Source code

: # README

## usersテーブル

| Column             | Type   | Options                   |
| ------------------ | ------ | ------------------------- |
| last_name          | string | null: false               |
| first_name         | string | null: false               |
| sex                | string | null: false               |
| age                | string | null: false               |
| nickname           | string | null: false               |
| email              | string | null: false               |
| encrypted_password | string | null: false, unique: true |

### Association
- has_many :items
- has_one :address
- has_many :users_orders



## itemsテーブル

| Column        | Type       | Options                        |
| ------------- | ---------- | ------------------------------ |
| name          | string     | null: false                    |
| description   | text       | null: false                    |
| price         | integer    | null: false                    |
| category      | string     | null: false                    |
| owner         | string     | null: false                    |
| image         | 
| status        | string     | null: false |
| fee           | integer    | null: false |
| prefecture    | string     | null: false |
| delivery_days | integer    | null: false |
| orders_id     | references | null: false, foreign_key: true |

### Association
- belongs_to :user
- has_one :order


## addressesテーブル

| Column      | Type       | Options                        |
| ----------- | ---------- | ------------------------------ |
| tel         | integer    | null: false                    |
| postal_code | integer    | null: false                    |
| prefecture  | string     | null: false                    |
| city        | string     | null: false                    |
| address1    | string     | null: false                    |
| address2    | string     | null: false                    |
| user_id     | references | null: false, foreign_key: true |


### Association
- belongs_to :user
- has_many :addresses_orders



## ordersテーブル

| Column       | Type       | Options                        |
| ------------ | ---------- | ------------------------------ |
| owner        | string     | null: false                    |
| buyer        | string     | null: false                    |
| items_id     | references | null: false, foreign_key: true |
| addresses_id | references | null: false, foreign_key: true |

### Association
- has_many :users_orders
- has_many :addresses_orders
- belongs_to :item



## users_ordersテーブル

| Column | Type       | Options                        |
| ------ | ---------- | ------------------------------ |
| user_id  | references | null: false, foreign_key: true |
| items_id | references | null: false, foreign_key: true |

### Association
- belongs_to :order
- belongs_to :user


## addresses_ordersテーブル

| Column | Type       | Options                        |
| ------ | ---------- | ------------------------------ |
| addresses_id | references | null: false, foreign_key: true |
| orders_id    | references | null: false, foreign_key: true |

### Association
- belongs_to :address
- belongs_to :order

§ §

--- Required action ---
Your task is to copy every line in the entries that holds the string "references".

--- Response to the task ---
| orders_id     | references | null: false, foreign_key: true |
| user_id     | references | null: false, foreign_key: true |
| items_id     | references | null: false, foreign_key: true |
| addresses_id | references | null: false, foreign_key: true |
| user_id  | references | null: false, foreign_key: true |
| items_id | references | null: false, foreign_key: true |
| addresses_id | references | null: false, foreign_key: true |
| orders_id    | references | null: false, foreign_key: true |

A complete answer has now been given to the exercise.